***** Records
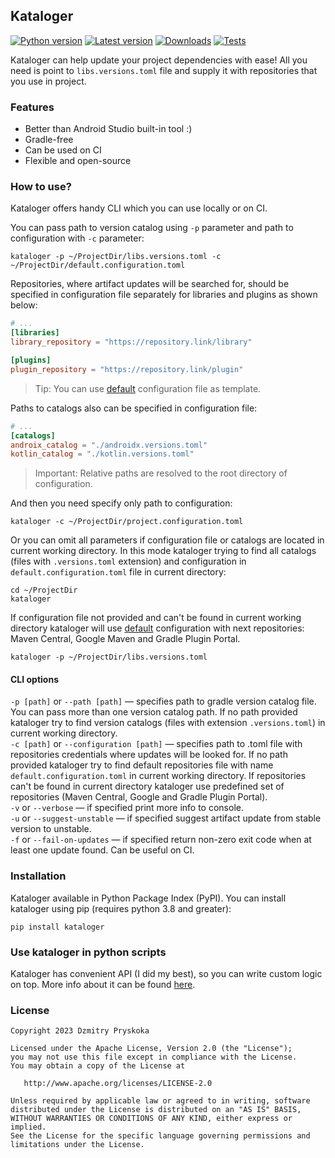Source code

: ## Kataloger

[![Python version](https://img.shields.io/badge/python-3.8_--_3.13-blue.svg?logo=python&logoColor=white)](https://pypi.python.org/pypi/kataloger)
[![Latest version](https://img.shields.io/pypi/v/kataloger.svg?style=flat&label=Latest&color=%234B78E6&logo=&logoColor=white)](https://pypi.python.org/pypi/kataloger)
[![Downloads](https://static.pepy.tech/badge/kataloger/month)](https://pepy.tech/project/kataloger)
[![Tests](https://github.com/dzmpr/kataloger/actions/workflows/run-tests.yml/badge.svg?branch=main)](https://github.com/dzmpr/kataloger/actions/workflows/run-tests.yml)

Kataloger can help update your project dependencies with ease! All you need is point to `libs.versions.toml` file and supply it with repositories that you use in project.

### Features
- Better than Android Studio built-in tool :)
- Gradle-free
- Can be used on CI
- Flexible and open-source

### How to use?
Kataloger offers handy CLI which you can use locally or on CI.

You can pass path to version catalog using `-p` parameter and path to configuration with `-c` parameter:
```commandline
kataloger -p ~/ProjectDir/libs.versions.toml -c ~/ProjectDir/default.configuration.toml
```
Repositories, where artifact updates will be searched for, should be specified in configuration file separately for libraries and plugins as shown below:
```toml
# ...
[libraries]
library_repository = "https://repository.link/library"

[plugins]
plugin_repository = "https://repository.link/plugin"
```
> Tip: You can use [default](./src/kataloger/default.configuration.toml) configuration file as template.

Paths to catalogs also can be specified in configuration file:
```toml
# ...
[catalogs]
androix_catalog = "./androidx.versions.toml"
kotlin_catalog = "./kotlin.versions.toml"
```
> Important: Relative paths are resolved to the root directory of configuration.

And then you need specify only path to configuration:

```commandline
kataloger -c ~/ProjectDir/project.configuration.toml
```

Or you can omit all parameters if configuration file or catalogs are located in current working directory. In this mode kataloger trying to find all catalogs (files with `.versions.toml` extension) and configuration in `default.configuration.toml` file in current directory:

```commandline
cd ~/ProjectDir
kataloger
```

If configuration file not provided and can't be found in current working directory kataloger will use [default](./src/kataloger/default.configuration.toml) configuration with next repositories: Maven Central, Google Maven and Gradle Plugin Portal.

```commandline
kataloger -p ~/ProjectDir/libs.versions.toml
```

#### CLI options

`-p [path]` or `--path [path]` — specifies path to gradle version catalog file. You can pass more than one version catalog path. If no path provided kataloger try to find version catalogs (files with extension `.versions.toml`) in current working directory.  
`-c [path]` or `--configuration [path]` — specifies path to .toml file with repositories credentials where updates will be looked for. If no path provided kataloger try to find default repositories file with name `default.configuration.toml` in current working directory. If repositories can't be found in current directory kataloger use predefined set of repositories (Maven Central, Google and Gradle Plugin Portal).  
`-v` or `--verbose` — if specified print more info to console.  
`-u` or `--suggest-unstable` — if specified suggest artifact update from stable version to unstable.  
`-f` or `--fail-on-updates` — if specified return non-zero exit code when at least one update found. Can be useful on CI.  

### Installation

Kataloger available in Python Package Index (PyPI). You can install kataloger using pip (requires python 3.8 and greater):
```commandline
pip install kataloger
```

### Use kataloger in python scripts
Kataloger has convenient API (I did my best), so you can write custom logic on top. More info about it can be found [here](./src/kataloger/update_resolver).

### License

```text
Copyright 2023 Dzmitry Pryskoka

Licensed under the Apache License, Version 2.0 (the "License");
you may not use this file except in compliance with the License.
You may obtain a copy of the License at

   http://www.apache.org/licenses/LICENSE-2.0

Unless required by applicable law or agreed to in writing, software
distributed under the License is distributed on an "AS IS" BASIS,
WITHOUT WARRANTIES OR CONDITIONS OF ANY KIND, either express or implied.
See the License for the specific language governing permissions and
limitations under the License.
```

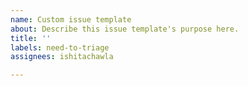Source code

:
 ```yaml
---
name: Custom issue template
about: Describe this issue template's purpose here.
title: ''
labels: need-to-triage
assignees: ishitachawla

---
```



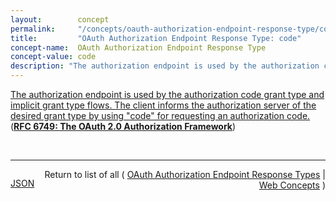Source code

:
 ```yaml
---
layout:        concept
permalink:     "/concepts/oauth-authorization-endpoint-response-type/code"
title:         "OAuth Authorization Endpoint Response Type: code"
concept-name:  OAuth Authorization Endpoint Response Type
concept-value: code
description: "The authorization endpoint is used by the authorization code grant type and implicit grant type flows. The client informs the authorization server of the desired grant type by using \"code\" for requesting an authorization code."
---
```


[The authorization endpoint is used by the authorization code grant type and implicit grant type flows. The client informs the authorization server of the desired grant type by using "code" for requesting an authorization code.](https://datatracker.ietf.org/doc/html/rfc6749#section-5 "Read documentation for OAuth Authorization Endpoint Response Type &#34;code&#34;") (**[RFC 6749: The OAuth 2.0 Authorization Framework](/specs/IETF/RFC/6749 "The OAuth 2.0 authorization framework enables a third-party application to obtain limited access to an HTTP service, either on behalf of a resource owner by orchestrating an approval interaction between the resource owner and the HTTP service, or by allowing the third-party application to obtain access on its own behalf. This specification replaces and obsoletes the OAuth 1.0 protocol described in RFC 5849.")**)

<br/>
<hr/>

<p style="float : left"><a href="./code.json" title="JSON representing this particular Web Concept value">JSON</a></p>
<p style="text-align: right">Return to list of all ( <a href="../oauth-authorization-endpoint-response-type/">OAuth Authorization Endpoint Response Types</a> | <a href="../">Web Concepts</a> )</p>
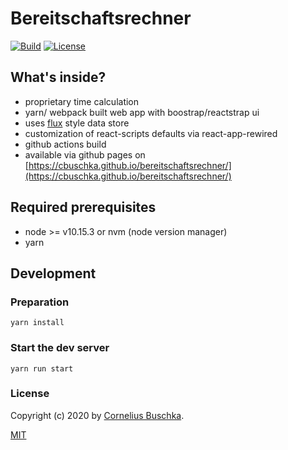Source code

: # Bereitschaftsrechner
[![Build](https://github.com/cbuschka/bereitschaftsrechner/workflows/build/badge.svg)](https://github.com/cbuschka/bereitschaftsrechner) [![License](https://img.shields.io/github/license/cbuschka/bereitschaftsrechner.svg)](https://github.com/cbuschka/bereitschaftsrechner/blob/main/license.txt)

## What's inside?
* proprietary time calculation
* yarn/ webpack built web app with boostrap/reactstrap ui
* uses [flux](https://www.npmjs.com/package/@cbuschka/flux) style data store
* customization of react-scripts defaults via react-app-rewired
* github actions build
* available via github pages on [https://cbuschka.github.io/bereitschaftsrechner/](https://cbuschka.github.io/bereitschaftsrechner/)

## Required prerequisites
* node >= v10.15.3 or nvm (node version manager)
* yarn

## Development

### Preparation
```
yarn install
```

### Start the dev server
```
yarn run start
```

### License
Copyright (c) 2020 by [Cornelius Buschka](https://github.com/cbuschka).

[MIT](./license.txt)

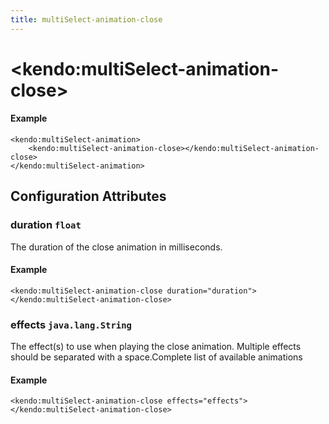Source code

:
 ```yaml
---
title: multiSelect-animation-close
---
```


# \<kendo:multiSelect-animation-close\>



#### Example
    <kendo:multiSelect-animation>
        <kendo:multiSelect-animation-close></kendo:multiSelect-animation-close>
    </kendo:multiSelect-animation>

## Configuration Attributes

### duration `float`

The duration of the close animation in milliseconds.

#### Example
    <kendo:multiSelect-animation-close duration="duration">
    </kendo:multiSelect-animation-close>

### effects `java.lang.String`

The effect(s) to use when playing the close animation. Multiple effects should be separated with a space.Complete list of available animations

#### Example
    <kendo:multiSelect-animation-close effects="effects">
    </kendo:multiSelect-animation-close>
**********
Wherever the string "python" appears in the entries above, return the line it appears on.

[Result]
[![Python version](https://img.shields.io/badge/python-3.8_--_3.13-blue.svg?logo=python&logoColor=white)](https://pypi.python.org/pypi/kataloger)
[![Latest version](https://img.shields.io/pypi/v/kataloger.svg?style=flat&label=Latest&color=%234B78E6&logo=&logoColor=white)](https://pypi.python.org/pypi/kataloger)
Kataloger available in Python Package Index (PyPI). You can install kataloger using pip (requires python 3.8 and greater):
### Use kataloger in python scripts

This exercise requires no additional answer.